Despite the tolls of the protocol, she still makes it to her regular Alpha and GTX classes when she can — and she takes advantage of other Life Time amenities, too. “Having a muscle disease means I take more opportunities for self-care like sitting in the sauna and the hot tub,” she says. “I used to think if I wasn’t exhausted after a hard workout, it didn’t count. Now I look at going to the club as a whole new opportunity to take care of myself.”
Over the last two years, Guentzel has only missed 2 percent of her medical appointments, compared to the clinical average of 30 to 40 percent, she says.
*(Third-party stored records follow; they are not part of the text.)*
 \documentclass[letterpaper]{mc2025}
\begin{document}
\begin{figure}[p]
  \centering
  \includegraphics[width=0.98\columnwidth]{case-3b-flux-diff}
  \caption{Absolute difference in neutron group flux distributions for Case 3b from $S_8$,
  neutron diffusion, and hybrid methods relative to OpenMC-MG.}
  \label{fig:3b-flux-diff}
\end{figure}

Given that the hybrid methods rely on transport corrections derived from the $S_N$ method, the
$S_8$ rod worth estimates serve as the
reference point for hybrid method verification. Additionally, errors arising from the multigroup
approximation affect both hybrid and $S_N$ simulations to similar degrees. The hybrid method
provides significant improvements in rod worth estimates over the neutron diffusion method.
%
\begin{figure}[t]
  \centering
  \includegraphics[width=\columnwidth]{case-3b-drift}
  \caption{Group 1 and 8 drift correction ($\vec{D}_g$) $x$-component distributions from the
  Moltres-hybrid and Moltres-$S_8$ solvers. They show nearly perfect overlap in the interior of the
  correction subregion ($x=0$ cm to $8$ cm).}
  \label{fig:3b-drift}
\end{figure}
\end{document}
Guentzel acknowledges that she used to take her body for granted. “I’m getting this crash course on what my body is capable of, and it’s incredibly empowering,” she says. “I hope that everyone gets that moment of ‘aha’ — but without the rare and incurable disease.”
And she stresses the important of giving yourself grace. “Being kind to yourself and being proud of yourself for everything you’re accomplishing is so important — and when I say everything, I mean everything,” she adds. “Getting out of bed or making a doctor’s appointment — all the small tasks that we as humans look past. Celebrate that. Make note of that.”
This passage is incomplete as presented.